◆ **Input data**:
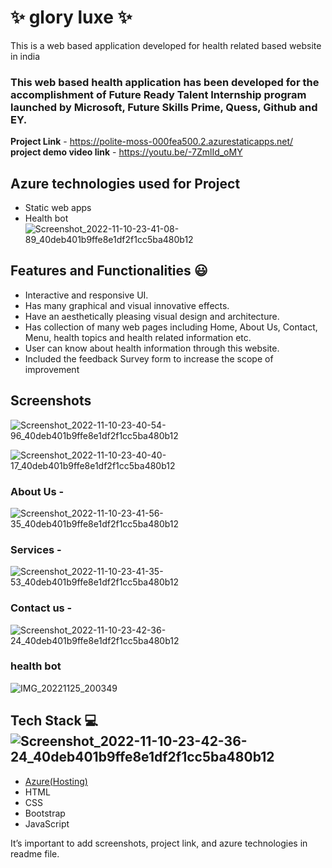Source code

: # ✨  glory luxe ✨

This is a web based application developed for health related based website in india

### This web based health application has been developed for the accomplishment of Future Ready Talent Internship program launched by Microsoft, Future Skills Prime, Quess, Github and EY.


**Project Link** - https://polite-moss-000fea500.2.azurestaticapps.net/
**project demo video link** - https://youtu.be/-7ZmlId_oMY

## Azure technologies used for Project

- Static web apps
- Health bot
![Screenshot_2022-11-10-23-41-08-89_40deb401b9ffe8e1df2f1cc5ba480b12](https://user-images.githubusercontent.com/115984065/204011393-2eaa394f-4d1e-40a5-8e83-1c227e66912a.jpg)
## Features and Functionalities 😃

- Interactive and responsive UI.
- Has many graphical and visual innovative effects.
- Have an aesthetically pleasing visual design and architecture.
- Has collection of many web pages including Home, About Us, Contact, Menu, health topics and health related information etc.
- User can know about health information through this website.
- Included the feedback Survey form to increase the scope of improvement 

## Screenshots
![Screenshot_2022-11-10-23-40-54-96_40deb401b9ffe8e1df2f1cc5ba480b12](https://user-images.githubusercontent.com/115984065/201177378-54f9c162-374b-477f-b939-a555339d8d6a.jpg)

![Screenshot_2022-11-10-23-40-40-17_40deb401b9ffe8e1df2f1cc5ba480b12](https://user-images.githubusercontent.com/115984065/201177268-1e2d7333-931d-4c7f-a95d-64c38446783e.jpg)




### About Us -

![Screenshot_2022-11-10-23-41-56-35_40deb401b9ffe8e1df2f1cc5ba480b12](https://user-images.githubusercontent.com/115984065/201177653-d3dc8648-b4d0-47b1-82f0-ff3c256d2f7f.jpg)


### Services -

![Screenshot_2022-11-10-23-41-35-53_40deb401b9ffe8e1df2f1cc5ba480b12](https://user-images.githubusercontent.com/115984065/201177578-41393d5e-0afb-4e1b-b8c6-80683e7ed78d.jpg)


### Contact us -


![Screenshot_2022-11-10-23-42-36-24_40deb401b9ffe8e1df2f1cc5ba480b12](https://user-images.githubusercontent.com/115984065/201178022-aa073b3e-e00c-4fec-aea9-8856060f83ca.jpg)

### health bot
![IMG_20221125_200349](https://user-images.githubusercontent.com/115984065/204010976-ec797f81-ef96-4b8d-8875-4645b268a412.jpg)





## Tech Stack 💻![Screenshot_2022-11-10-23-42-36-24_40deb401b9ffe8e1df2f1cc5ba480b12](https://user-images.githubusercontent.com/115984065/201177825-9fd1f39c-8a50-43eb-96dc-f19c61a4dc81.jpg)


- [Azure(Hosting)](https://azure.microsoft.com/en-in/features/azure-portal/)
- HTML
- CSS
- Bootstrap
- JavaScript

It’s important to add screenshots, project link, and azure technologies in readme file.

==

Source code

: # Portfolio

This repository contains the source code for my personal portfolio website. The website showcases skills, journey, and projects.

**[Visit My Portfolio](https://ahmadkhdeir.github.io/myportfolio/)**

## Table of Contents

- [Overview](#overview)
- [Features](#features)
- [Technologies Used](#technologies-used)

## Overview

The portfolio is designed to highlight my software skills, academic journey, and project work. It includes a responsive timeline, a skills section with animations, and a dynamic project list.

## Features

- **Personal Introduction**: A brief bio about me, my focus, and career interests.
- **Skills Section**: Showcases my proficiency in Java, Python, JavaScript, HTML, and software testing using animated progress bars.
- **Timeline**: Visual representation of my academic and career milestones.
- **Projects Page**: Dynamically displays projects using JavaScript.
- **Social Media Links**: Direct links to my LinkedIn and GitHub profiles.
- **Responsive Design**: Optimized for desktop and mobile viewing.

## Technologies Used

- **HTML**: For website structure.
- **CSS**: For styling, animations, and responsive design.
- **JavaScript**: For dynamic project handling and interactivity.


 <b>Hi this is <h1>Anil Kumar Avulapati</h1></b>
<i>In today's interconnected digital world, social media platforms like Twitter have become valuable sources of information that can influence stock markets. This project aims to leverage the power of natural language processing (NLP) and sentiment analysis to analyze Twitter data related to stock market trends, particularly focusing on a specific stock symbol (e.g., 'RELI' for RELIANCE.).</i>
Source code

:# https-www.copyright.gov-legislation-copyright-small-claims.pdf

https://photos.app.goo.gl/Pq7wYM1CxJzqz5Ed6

...

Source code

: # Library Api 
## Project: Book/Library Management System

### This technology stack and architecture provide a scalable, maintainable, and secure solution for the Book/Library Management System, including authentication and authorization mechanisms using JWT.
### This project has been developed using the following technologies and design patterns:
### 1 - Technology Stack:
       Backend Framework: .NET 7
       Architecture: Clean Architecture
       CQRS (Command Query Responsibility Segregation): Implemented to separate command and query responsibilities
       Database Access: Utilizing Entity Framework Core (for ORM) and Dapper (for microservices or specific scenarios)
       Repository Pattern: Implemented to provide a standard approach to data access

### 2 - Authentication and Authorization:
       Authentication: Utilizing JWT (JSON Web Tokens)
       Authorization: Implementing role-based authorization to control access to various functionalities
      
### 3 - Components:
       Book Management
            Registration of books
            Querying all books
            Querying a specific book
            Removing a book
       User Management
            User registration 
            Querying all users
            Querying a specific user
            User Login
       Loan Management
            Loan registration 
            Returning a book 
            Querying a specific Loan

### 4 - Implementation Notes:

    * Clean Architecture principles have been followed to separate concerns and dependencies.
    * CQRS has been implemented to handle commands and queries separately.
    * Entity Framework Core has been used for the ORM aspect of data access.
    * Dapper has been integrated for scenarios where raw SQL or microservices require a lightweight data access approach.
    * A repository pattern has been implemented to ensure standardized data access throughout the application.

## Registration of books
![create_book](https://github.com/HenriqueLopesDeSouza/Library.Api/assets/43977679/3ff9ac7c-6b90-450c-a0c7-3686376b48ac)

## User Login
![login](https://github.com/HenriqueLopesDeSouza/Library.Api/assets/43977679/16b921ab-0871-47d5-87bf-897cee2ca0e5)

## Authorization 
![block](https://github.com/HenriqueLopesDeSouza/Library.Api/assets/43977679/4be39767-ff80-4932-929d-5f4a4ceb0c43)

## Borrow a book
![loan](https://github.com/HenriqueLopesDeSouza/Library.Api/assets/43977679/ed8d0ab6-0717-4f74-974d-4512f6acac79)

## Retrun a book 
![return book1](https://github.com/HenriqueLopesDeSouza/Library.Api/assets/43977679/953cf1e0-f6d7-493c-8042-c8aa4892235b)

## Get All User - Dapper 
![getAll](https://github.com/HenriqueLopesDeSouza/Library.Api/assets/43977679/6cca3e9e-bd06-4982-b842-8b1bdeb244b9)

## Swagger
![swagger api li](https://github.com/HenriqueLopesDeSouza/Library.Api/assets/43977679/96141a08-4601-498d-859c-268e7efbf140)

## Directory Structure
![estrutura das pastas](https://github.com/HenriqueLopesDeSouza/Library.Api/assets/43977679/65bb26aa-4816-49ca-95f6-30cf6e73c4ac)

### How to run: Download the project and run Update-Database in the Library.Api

◆ **Problem to work on**: Please copy the lines in the records above between the one holding "### This technology" and the one holding "Querying all books", inclusive, exactly and with no other line.

◆ **Result of this task**:
### This technology stack and architecture provide a scalable, maintainable, and secure solution for the Book/Library Management System, including authentication and authorization mechanisms using JWT.
### This project has been developed using the following technologies and design patterns:
### 1 - Technology Stack:
       Backend Framework: .NET 7
       Architecture: Clean Architecture
       CQRS (Command Query Responsibility Segregation): Implemented to separate command and query responsibilities
       Database Access: Utilizing Entity Framework Core (for ORM) and Dapper (for microservices or specific scenarios)
       Repository Pattern: Implemented to provide a standard approach to data access

### 2 - Authentication and Authorization:
       Authentication: Utilizing JWT (JSON Web Tokens)
       Authorization: Implementing role-based authorization to control access to various functionalities
      
### 3 - Components:
       Book Management
            Registration of books
            Querying all books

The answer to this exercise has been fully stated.